Non-mining profits surged in 2020 thanks to JobKeeper subsidies. After the elimination of those subsidies, profits declined but remain higher relative to total income, value added, and wages in the non-mining sector, compared to pre-COVID norms. Not only have non-mining companies in aggregate been able to fully pass on higher input costs arising from the super-profitable mining sector, but they have also increased their own margins at the same time – and this has contributed incrementally to the inflation experienced since then.

It is also worth noting that the ABS treatment of the finance sector is incomplete. Its data on profits (and GDP, for that matter) refers only to produced services from the finance sector, not their saving & lending business which accounts for most bank profits.

Given even the RBA and business groups acknowledge that finance profits have risen strongly during the pandemic and as interest rates have risen, this means the true growth in non-mining profits is larger than described above, once we include the bulk of bank profits.

There is of course variability in non-mining profits across different sectors, depending on their strategic location in the overall supply chain. Sectors which occupy ‘pinch points’ in the overall economy, and were hence able to leverage supply chain disruptions into excess profits, include especially manufacturing, transportation, and wholesale trade. Other sectors had less strategic power, and profits were not so strong.

We have always acknowledged that some sectors (including arts & recreation, and hospitality) have seen profits decline since the pandemic.

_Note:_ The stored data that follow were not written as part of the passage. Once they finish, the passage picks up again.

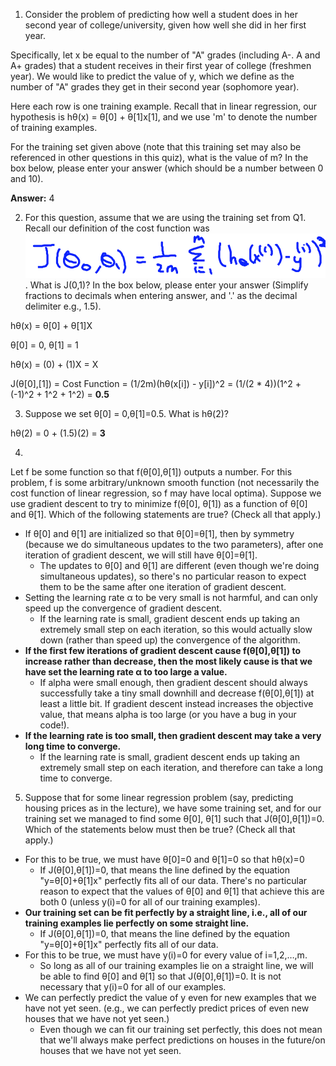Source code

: 1. Consider the problem of predicting how well a student does in her second year of college/university, given how well she did in her first year.

Specifically, let x be equal to the number of "A" grades (including A-. A and A+ grades) that a student receives in their first year of college (freshmen year). We would like to predict the value of y, which we define as the number of "A" grades they get in their second year (sophomore year).

Here each row is one training example. Recall that in linear regression, our hypothesis is hθ(x) = θ[0] + θ[1]x[1], and we use 'm' to denote the number of training examples.

For the training set given above (note that this training set may also be referenced in other questions in this quiz), what is the value of m? In the box below, please enter your answer (which should be a number between 0 and 10).

**Answer:**
4

2. For this question, assume that we are using the training set from Q1. Recall our definition of the cost function was ![costFunc](./img/minCostFunc_2.png). What is J(0,1)? In the box below, please enter your answer (Simplify fractions to decimals when entering answer, and '.' as the decimal delimiter e.g., 1.5).

hθ(x) = θ[0] + θ[1]X

θ[0] = 0, θ[1] = 1

hθ(x) = (0) + (1)X = X

J(θ[0],[1]) = Cost Function = (1/2m)(hθ(x[i]) - y[i])^2
 = (1/(2 * 4))(1^2 + (-1)^2 + 1^2 + 1^2) = **0.5**

3. Suppose we set θ[0] = 0,θ[1]=0.5. What is hθ(2)?

hθ(2) = 0 + (1.5)(2) = **3**

4.
Let f be some function so that f(θ[0],θ[1]) outputs a number. For this problem, f is some arbitrary/unknown smooth function (not necessarily the cost function of linear regression, so f may have local optima). Suppose we use gradient descent to try to minimize f(θ[0], θ[1]) as a function of θ[0] and θ[1]. Which of the following statements are true? (Check all that apply.)

 - If θ[0] and θ[1] are initialized so that θ[0]=θ[1], then by symmetry (because we do simultaneous updates to the two parameters), after one iteration of gradient descent, we will still have θ[0]=θ[1].
   - The updates to θ[0] and θ[1] are different (even though we're doing simultaneous updates), so there's no particular reason to expect them to be the same after one iteration of gradient descent.
 - Setting the learning rate α to be very small is not harmful, and can only speed up the convergence of gradient descent.
   - If the learning rate is small, gradient descent ends up taking an extremely small step on each iteration, so this would actually slow down (rather than speed up) the convergence of the algorithm.
 - **If the first few iterations of gradient descent cause f(θ[0],θ[1]) to increase rather than decrease, then the most likely cause is that we have set the learning rate α to too large a value.**
   - If alpha were small enough, then gradient descent should always successfully take a tiny small downhill and decrease f(θ[0],θ[1]) at least a little bit. If gradient descent instead increases the objective value, that means alpha is too large (or you have a bug in your code!).
 - **If the learning rate is too small, then gradient descent may take a very long time to converge.**
   - If the learning rate is small, gradient descent ends up taking an extremely small step on each iteration, and therefore can take a long time to converge.

5. Suppose that for some linear regression problem (say, predicting housing prices as in the lecture), we have some training set, and for our training set we managed to find some θ[0], θ[1] such that J(θ[0],θ[1])=0. Which of the statements below must then be true? (Check all that apply.)

 - For this to be true, we must have θ[0]=0 and θ[1]=0 so that hθ(x)=0
   - If J(θ[0],θ[1])=0, that means the line defined by the equation "y=θ[0]+θ[1]x" perfectly fits all of our data. There's no particular reason to expect that the values of θ[0] and θ[1] that achieve this are both 0 (unless y(i)=0 for all of our training examples).
 - **Our training set can be fit perfectly by a straight line, i.e., all of our training examples lie perfectly on some straight line.**
   - If J(θ[0],θ[1])=0, that means the line defined by the equation "y=θ[0]+θ[1]x" perfectly fits all of our data.
 - For this to be true, we must have y(i)=0 for every value of i=1,2,…,m.
   - So long as all of our training examples lie on a straight line, we will be able to find θ[0] and θ[1] so that J(θ[0],θ[1])=0. It is not necessary that y(i)=0 for all of our examples.
 - We can perfectly predict the value of y even for new examples that we have not yet seen. (e.g., we can perfectly predict prices of even new houses that we have not yet seen.)
   - Even though we can fit our training set perfectly, this does not mean that we'll always make perfect predictions on houses in the future/on houses that we have not yet seen.
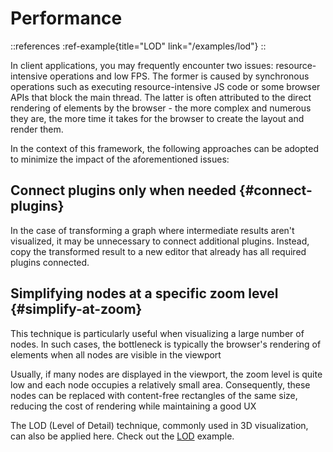 # Performance

::references
:ref-example{title="LOD" link="/examples/lod"}
::

In client applications, you may frequently encounter two issues: resource-intensive operations and low FPS. The former is caused by synchronous operations such as executing resource-intensive JS code or some browser APIs that block the main thread. The latter is often attributed to the direct rendering of elements by the browser - the more complex and numerous they are, the more time it takes for the browser to create the layout and render them.

In the context of this framework, the following approaches can be adopted to minimize the impact of the aforementioned issues:

## Connect plugins only when needed {#connect-plugins}

In the case of transforming a graph where intermediate results aren't visualized, it may be unnecessary to connect additional plugins. Instead, copy the transformed result to a new editor that already has all required plugins connected.


## Simplifying nodes at a specific zoom level {#simplify-at-zoom}

This technique is particularly useful when visualizing a large number of nodes. In such cases, the bottleneck is typically the browser's rendering of elements when all nodes are visible in the viewport

Usually, if many nodes are displayed in the viewport, the zoom level is quite low and each node occupies a relatively small area. Consequently, these nodes can be replaced with content-free rectangles of the same size, reducing the cost of rendering while maintaining a good UX

The LOD (Level of Detail) technique, commonly used in 3D visualization, can also be applied here. Check out the [LOD](/examples/lod) example.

But to argue that profits have not played an oversized role in inflation is to suggest that Australian companies, despite the concentrated markets in which many operate, are not acting in a manner that economists acknowledge companies in the USA, UK and Europe have been.

Overall, our analysis is consistent with that of other global researchers (like Isabella Weber in the US) who have pointed to the structural and power determinants of excess profits since the pandemic, and have described the varying degrees of pass-through achieved by industries with differing degrees of structural or strategic power.